» THE TASK:
Search the data for the word "github" and copy every line that contains it.

[Stored data]
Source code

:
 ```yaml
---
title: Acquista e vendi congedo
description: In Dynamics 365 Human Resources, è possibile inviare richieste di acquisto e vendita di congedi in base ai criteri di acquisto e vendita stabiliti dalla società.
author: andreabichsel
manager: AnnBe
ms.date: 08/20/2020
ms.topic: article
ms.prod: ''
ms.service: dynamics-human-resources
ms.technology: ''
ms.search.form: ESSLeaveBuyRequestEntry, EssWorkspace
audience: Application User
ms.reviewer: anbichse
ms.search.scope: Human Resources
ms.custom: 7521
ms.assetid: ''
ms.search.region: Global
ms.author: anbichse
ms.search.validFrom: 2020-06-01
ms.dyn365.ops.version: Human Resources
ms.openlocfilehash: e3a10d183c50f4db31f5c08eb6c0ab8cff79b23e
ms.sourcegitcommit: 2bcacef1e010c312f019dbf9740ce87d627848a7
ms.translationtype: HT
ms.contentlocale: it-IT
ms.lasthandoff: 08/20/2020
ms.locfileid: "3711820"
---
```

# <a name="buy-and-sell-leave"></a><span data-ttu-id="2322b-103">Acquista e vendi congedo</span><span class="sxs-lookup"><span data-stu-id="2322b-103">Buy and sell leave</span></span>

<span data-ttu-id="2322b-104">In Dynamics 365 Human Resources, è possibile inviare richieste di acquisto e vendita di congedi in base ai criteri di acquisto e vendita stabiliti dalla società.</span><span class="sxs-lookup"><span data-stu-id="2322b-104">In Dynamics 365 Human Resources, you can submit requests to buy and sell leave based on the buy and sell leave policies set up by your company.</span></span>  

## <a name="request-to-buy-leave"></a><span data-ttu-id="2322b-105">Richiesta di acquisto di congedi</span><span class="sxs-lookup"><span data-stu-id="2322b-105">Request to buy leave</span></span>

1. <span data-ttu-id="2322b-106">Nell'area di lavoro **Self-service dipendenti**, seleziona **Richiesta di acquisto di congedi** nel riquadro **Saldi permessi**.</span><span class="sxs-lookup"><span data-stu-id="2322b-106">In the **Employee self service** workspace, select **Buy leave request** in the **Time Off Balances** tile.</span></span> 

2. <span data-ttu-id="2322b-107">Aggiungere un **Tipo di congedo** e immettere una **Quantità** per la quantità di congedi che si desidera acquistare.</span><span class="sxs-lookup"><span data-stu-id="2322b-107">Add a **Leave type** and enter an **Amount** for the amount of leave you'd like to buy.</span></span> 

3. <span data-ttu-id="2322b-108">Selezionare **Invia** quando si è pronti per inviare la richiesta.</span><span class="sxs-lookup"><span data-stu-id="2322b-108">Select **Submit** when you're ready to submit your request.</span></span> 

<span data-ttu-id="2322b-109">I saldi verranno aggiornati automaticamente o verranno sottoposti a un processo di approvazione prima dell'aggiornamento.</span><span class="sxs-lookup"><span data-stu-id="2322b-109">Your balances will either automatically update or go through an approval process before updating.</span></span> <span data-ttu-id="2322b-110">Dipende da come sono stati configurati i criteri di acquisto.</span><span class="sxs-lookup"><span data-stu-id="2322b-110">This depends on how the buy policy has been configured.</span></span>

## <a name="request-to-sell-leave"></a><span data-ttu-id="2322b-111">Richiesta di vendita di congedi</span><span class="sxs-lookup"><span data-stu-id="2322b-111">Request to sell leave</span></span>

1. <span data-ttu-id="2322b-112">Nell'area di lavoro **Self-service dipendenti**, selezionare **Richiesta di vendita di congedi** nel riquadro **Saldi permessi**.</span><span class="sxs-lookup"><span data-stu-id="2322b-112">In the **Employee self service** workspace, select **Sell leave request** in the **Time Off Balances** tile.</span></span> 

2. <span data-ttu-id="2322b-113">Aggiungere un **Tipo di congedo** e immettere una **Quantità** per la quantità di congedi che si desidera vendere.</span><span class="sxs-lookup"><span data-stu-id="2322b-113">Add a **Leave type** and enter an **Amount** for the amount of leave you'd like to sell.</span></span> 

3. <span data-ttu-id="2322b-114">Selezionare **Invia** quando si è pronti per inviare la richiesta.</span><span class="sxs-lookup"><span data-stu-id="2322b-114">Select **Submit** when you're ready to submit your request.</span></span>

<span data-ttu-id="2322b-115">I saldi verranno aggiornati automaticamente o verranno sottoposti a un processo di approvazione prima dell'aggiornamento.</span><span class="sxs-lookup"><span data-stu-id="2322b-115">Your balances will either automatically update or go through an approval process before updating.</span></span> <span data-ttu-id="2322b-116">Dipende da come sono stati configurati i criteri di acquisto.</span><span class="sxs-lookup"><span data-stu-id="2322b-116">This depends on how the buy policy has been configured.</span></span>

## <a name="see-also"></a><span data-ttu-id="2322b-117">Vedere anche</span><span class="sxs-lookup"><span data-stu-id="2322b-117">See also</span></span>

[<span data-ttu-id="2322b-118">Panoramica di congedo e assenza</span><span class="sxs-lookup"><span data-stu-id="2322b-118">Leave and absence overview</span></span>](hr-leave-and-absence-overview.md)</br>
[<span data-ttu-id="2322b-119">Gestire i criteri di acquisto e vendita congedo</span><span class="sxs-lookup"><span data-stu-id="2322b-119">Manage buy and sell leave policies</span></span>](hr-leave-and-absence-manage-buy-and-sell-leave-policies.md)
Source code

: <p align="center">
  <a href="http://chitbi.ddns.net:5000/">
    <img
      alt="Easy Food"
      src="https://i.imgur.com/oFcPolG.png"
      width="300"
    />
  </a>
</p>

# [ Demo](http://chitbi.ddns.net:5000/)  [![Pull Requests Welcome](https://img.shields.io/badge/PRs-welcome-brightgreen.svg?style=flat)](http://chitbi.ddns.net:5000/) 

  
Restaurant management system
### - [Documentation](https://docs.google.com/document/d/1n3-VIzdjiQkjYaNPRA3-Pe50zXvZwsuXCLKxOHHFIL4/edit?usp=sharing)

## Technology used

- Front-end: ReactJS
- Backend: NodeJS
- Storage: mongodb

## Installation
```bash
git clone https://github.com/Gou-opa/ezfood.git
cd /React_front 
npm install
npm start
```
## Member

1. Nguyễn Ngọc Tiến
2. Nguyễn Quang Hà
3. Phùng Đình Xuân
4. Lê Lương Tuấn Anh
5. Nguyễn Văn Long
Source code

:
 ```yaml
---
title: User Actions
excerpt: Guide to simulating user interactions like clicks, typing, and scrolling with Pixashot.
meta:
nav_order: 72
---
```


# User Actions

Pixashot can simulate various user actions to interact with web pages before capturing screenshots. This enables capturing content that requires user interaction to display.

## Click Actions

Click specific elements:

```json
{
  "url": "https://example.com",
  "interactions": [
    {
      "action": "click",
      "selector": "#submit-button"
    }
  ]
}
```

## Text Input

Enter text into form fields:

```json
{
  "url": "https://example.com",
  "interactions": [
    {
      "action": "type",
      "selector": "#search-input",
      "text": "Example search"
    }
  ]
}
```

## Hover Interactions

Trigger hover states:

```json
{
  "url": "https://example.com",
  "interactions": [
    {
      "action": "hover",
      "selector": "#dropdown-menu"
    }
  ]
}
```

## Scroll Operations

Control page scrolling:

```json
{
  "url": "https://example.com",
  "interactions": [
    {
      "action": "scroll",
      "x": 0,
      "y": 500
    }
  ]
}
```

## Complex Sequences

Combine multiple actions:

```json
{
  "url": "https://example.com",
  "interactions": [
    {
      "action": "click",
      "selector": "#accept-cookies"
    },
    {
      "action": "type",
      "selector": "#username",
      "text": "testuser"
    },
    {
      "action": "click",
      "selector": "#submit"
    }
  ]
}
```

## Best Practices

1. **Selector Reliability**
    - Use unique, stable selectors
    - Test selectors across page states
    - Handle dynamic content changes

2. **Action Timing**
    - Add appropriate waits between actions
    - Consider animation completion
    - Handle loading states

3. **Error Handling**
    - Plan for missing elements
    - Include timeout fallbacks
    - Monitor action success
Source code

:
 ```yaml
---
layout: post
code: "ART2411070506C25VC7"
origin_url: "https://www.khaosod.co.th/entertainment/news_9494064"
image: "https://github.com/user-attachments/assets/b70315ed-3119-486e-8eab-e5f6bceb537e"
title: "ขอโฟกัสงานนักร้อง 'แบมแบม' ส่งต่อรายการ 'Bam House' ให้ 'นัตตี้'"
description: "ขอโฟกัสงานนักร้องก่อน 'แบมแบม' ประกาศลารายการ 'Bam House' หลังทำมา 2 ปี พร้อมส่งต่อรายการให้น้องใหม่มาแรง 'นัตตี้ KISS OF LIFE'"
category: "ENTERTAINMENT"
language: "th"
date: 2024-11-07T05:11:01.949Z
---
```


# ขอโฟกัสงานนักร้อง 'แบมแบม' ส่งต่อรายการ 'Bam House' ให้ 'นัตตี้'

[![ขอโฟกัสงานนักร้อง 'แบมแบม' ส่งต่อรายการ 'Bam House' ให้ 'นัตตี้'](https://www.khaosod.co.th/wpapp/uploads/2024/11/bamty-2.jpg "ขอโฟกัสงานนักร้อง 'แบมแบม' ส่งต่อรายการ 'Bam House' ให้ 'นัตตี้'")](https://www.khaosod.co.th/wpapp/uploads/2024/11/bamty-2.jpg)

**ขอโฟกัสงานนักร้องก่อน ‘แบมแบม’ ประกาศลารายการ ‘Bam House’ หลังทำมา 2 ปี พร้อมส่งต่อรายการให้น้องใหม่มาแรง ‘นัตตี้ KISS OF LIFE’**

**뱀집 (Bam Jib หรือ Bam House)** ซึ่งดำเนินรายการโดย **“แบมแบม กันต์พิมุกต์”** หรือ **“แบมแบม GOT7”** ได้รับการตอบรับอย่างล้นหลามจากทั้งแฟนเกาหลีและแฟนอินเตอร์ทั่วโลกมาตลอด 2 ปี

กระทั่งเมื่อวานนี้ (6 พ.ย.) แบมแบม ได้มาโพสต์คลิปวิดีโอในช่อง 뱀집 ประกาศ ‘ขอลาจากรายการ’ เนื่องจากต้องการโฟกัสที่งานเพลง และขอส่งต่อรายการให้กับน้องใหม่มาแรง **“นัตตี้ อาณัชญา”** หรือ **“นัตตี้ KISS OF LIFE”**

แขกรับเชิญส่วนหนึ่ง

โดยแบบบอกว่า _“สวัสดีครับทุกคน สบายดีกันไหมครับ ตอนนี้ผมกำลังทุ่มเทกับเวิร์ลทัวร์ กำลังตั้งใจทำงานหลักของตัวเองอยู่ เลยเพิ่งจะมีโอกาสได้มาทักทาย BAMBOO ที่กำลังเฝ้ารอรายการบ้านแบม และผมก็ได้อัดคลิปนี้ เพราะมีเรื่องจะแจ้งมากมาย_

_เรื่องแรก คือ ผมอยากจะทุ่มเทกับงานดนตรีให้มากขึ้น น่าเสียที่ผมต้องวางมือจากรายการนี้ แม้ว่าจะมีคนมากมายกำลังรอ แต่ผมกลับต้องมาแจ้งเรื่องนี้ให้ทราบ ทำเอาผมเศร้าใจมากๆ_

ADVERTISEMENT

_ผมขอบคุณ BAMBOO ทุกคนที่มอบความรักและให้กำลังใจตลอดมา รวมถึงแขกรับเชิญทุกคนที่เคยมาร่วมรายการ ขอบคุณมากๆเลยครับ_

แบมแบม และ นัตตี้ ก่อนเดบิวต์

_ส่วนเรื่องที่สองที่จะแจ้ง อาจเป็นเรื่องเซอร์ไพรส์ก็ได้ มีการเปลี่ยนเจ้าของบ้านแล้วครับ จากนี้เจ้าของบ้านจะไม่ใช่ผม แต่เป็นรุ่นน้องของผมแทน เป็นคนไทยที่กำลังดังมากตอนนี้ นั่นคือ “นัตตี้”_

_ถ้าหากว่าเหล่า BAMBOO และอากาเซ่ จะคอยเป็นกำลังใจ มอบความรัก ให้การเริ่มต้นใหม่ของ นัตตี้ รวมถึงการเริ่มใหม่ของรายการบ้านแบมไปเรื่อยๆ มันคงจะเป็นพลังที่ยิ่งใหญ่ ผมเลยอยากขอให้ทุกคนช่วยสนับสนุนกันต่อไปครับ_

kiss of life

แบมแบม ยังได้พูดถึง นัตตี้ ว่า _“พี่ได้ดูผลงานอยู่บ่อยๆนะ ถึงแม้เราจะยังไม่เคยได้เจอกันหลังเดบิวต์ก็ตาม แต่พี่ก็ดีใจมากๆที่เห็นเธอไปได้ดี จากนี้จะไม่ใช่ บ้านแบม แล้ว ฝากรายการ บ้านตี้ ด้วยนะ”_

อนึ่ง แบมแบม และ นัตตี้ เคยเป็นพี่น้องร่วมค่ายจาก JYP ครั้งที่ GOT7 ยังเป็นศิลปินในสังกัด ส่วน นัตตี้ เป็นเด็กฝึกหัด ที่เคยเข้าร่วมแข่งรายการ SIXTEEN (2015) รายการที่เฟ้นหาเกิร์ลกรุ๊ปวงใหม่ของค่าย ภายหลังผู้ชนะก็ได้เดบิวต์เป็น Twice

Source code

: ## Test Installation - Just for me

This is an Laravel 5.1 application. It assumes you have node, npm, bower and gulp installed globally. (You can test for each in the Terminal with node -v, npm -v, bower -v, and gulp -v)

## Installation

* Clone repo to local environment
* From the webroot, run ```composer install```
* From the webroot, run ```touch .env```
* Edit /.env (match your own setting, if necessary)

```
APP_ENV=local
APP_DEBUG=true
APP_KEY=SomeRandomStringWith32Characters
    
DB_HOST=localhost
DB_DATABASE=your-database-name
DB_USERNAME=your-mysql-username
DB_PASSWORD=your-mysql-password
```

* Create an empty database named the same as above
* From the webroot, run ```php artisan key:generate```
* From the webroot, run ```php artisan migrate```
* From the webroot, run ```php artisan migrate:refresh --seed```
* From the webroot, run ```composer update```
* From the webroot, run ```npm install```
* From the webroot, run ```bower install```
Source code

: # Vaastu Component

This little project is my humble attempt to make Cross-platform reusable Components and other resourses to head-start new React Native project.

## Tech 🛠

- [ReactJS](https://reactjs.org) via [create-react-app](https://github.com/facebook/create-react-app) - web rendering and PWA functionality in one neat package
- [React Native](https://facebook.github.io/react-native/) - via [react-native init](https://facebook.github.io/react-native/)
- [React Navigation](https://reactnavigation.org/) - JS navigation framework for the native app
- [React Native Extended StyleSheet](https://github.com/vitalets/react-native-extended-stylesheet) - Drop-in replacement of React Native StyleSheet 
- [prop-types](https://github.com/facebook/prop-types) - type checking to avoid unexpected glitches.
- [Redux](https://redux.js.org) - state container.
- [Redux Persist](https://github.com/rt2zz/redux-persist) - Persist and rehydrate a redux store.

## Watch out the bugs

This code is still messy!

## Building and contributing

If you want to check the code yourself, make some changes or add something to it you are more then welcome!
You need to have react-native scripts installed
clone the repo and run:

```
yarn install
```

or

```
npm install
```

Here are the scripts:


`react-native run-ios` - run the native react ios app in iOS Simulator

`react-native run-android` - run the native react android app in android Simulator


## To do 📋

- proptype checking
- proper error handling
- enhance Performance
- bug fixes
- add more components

» SOLUTION BELOW:
git clone https://github.com/Gou-opa/ezfood.git
image: "https://github.com/user-attachments/assets/b70315ed-3119-486e-8eab-e5f6bceb537e"
- [ReactJS](https://reactjs.org) via [create-react-app](https://github.com/facebook/create-react-app) - web rendering and PWA functionality in one neat package
- [React Native](https://facebook.github.io/react-native/) - via [react-native init](https://facebook.github.io/react-native/)
- [React Native Extended StyleSheet](https://github.com/vitalets/react-native-extended-stylesheet) - Drop-in replacement of React Native StyleSheet 
- [prop-types](https://github.com/facebook/prop-types) - type checking to avoid unexpected glitches.
- [Redux Persist](https://github.com/rt2zz/redux-persist) - Persist and rehydrate a redux store.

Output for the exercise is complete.